(as published on CMS Newswire).
It’s a complex time to be in business. Marketing has been elevated within the C-Suite as the driver of digital transformation and a key leader in the customer journey. At the same time it is facing renewed pressure to generate top line revenue like never before, with many marketers coming under the same pressure our chief revenue officers (CROs) feel.
In this unusual business climate, it is difficult to compare past performance to current performance, especially around investment and change management. What worked in 2019 didn’t work in 2020, and what worked in 2020 is unlikely to work for 2021 strategic planning. A recent LinkedIn poll found 50% of respondents said they were dabbling with account based sales and marketing strategies to drive growth. In its 2020 assessment, Forrester felt account based strategies drove 13% higher win rate with 1.5 times better ROI on investments.

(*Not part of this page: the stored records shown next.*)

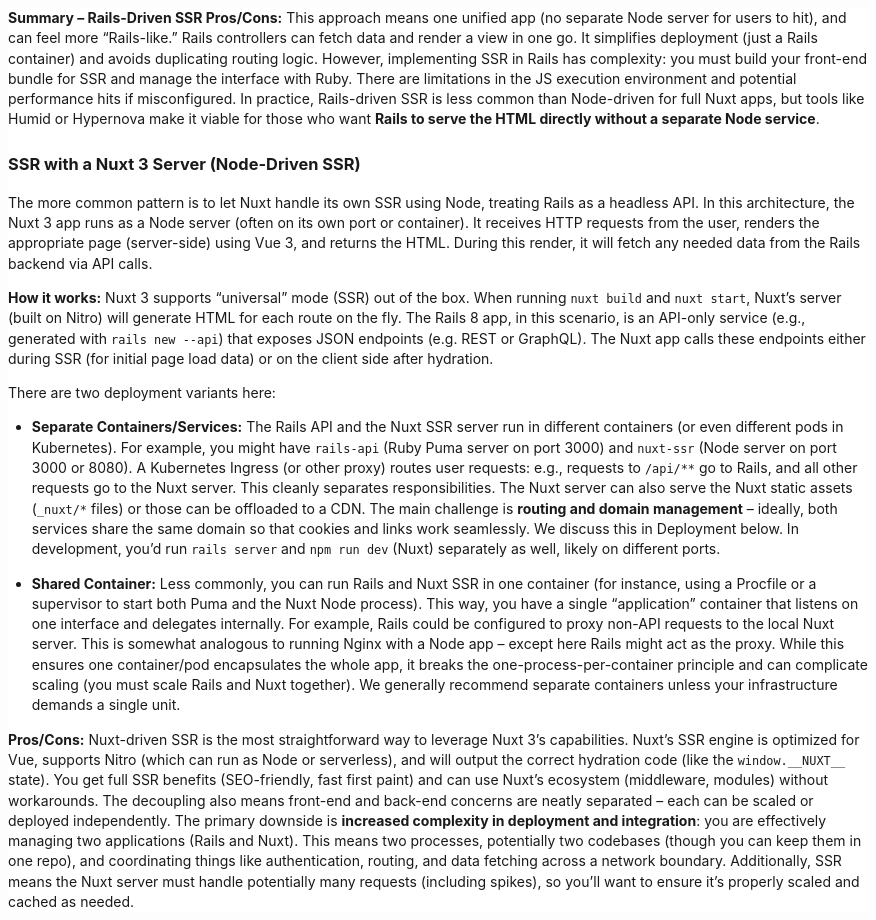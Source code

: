 **Summary – Rails-Driven SSR Pros/Cons:** This approach means one unified app (no separate Node server for users to hit), and can feel more “Rails-like.” Rails controllers can fetch data and render a view in one go. It simplifies deployment (just a Rails container) and avoids duplicating routing logic. However, implementing SSR in Rails has complexity: you must build your front-end bundle for SSR and manage the interface with Ruby. There are limitations in the JS execution environment and potential performance hits if misconfigured. In practice, Rails-driven SSR is less common than Node-driven for full Nuxt apps, but tools like Humid or Hypernova make it viable for those who want **Rails to serve the HTML directly without a separate Node service**.

### SSR with a Nuxt 3 Server (Node-Driven SSR)

The more common pattern is to let Nuxt handle its own SSR using Node, treating Rails as a headless API. In this architecture, the Nuxt 3 app runs as a Node server (often on its own port or container). It receives HTTP requests from the user, renders the appropriate page (server-side) using Vue 3, and returns the HTML. During this render, it will fetch any needed data from the Rails backend via API calls.

**How it works:** Nuxt 3 supports “universal” mode (SSR) out of the box. When running `nuxt build` and `nuxt start`, Nuxt’s server (built on Nitro) will generate HTML for each route on the fly. The Rails 8 app, in this scenario, is an API-only service (e.g., generated with `rails new --api`) that exposes JSON endpoints (e.g. REST or GraphQL). The Nuxt app calls these endpoints either during SSR (for initial page load data) or on the client side after hydration.

There are two deployment variants here:

- **Separate Containers/Services:** The Rails API and the Nuxt SSR server run in different containers (or even different pods in Kubernetes). For example, you might have `rails-api` (Ruby Puma server on port 3000) and `nuxt-ssr` (Node server on port 3000 or 8080). A Kubernetes Ingress (or other proxy) routes user requests: e.g., requests to `/api/**` go to Rails, and all other requests go to the Nuxt server. This cleanly separates responsibilities. The Nuxt server can also serve the Nuxt static assets (`_nuxt/*` files) or those can be offloaded to a CDN. The main challenge is **routing and domain management** – ideally, both services share the same domain so that cookies and links work seamlessly. We discuss this in Deployment below. In development, you’d run `rails server` and `npm run dev` (Nuxt) separately as well, likely on different ports.

- **Shared Container:** Less commonly, you can run Rails and Nuxt SSR in one container (for instance, using a Procfile or a supervisor to start both Puma and the Nuxt Node process). This way, you have a single “application” container that listens on one interface and delegates internally. For example, Rails could be configured to proxy non-API requests to the local Nuxt server. This is somewhat analogous to running Nginx with a Node app – except here Rails might act as the proxy. While this ensures one container/pod encapsulates the whole app, it breaks the one-process-per-container principle and can complicate scaling (you must scale Rails and Nuxt together). We generally recommend separate containers unless your infrastructure demands a single unit.

**Pros/Cons:** Nuxt-driven SSR is the most straightforward way to leverage Nuxt 3’s capabilities. Nuxt’s SSR engine is optimized for Vue, supports Nitro (which can run as Node or serverless), and will output the correct hydration code (like the `window.__NUXT__` state). You get full SSR benefits (SEO-friendly, fast first paint) and can use Nuxt’s ecosystem (middleware, modules) without workarounds. The decoupling also means front-end and back-end concerns are neatly separated – each can be scaled or deployed independently. The primary downside is **increased complexity in deployment and integration**: you are effectively managing two applications (Rails and Nuxt). This means two processes, potentially two codebases (though you can keep them in one repo), and coordinating things like authentication, routing, and data fetching across a network boundary. Additionally, SSR means the Nuxt server must handle potentially many requests (including spikes), so you’ll want to ensure it’s properly scaled and cached as needed.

With very few marketing events in 2020 (and now 2021) as well as near zero corporate travel for an extended period, CFOs are getting more comfortable with a zero-based budgeting mindset in this planning environment. Martech investment and business process change management are the antithesis of what CFOs have recently grown accustomed to seeing. So how can marketers sell these ideas internally?
A Framework to Sell Your CFO on Account Based Strategy
Step 1: Do Your Homework
Let’s assume you’ve decided an account based strategy is a viable business growth strategy to complement your lead generation strategy. Now it’s time to prepare for internal senior conversations on how you plan to measure the business impact of your account based strategy, what business process changes need to occur, what martech investments are needed to support the business process, and what people skills are required to support the martech.
Once that stage has been established, it’s time to ‘sell’ the concept internally to the CRO and CFO. Order of operation matters here.
Related Article: Account Based Marketing: Digging Into Facts, Uprooting Myths
Step 2: Sell the CRO on Your Vision
The first external conversation is with the CRO to try and get her buy in. Marketers may “own” the budget for marketing and be the decision maker on investments and changes, but oftentimes their CRO is a major influencer in their potential martech investments or in account based business process change management.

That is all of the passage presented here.